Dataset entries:
....
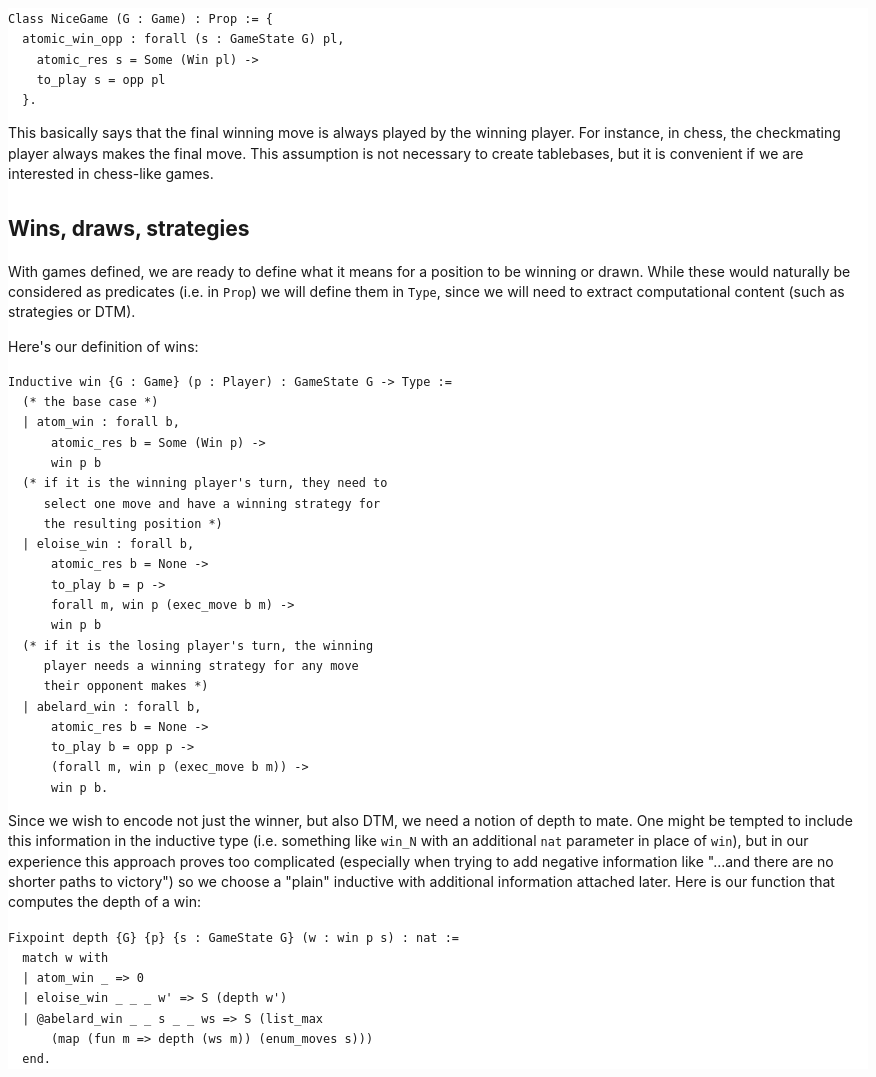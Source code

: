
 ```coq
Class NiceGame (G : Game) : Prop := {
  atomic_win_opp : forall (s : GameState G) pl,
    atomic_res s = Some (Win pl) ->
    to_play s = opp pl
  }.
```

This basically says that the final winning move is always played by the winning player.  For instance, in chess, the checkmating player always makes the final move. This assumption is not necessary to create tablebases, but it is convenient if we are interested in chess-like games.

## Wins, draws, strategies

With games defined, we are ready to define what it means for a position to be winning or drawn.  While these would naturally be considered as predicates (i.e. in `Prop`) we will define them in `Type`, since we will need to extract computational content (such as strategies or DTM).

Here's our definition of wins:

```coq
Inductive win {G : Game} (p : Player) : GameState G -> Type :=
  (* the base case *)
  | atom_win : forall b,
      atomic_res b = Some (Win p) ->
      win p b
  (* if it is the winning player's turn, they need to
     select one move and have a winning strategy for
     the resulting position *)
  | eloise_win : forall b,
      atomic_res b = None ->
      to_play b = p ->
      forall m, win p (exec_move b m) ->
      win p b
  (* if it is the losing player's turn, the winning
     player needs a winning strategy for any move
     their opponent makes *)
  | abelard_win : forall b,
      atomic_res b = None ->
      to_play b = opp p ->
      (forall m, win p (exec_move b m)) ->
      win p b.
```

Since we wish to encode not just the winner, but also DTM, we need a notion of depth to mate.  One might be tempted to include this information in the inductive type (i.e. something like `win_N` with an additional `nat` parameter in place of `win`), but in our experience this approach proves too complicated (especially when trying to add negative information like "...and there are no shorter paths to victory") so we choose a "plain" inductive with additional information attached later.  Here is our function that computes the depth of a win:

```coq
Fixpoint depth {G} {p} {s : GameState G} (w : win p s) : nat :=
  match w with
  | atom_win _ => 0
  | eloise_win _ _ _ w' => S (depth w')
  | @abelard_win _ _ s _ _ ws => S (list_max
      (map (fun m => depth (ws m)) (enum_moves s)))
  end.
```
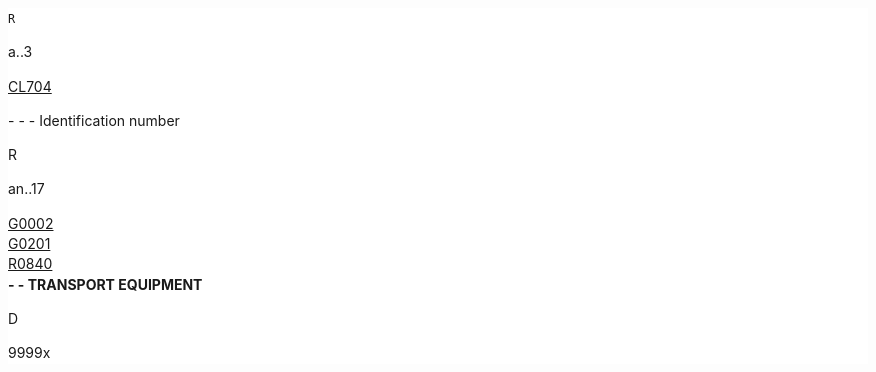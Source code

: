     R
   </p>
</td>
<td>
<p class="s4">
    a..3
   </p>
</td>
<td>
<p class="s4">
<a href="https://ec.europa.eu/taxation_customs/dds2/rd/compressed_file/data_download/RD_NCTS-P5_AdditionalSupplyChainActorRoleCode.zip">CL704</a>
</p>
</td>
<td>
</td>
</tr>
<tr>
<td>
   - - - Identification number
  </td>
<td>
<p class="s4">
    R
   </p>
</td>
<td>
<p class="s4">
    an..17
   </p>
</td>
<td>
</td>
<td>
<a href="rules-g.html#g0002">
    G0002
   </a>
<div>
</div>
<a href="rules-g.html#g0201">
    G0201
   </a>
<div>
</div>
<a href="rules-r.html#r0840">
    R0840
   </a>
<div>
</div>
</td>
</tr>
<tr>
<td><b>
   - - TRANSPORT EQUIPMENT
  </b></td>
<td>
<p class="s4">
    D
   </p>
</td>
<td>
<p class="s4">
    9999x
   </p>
....
[Exercise aim]: Transcribe all of the records above character for character. Exclude the pictures.

[Reply]:
Source code

:
 ```coq
Class NiceGame (G : Game) : Prop := {
  atomic_win_opp : forall (s : GameState G) pl,
    atomic_res s = Some (Win pl) ->
    to_play s = opp pl
  }.
```

This basically says that the final winning move is always played by the winning player.  For instance, in chess, the checkmating player always makes the final move. This assumption is not necessary to create tablebases, but it is convenient if we are interested in chess-like games.

## Wins, draws, strategies

With games defined, we are ready to define what it means for a position to be winning or drawn.  While these would naturally be considered as predicates (i.e. in `Prop`) we will define them in `Type`, since we will need to extract computational content (such as strategies or DTM).

Here's our definition of wins:

```coq
Inductive win {G : Game} (p : Player) : GameState G -> Type :=
  (* the base case *)
  | atom_win : forall b,
      atomic_res b = Some (Win p) ->
      win p b
  (* if it is the winning player's turn, they need to
     select one move and have a winning strategy for
     the resulting position *)
  | eloise_win : forall b,
      atomic_res b = None ->
      to_play b = p ->
      forall m, win p (exec_move b m) ->
      win p b
  (* if it is the losing player's turn, the winning
     player needs a winning strategy for any move
     their opponent makes *)
  | abelard_win : forall b,
      atomic_res b = None ->
      to_play b = opp p ->
      (forall m, win p (exec_move b m)) ->
      win p b.
```

Since we wish to encode not just the winner, but also DTM, we need a notion of depth to mate.  One might be tempted to include this information in the inductive type (i.e. something like `win_N` with an additional `nat` parameter in place of `win`), but in our experience this approach proves too complicated (especially when trying to add negative information like "...and there are no shorter paths to victory") so we choose a "plain" inductive with additional information attached later.  Here is our function that computes the depth of a win:

```coq
Fixpoint depth {G} {p} {s : GameState G} (w : win p s) : nat :=
  match w with
  | atom_win _ => 0
  | eloise_win _ _ _ w' => S (depth w')
  | @abelard_win _ _ s _ _ ws => S (list_max
      (map (fun m => depth (ws m)) (enum_moves s)))
  end.
```
Source code

:     R
   </p>
</td>
<td>
<p class="s4">
    a..3
   </p>
</td>
<td>
<p class="s4">
<a href="https://ec.europa.eu/taxation_customs/dds2/rd/compressed_file/data_download/RD_NCTS-P5_AdditionalSupplyChainActorRoleCode.zip">CL704</a>
</p>
</td>
<td>
</td>
</tr>
<tr>
<td>
   - - - Identification number
  </td>
<td>
<p class="s4">
    R
   </p>
</td>
<td>
<p class="s4">
    an..17
   </p>
</td>
<td>
</td>
<td>
<a href="rules-g.html#g0002">
    G0002
   </a>
<div>
</div>
<a href="rules-g.html#g0201">
    G0201
   </a>
<div>
</div>
<a href="rules-r.html#r0840">
    R0840
   </a>
<div>
</div>
</td>
</tr>
<tr>
<td><b>
   - - TRANSPORT EQUIPMENT
  </b></td>
<td>
<p class="s4">
    D
   </p>
</td>
<td>
<p class="s4">
    9999x
   </p>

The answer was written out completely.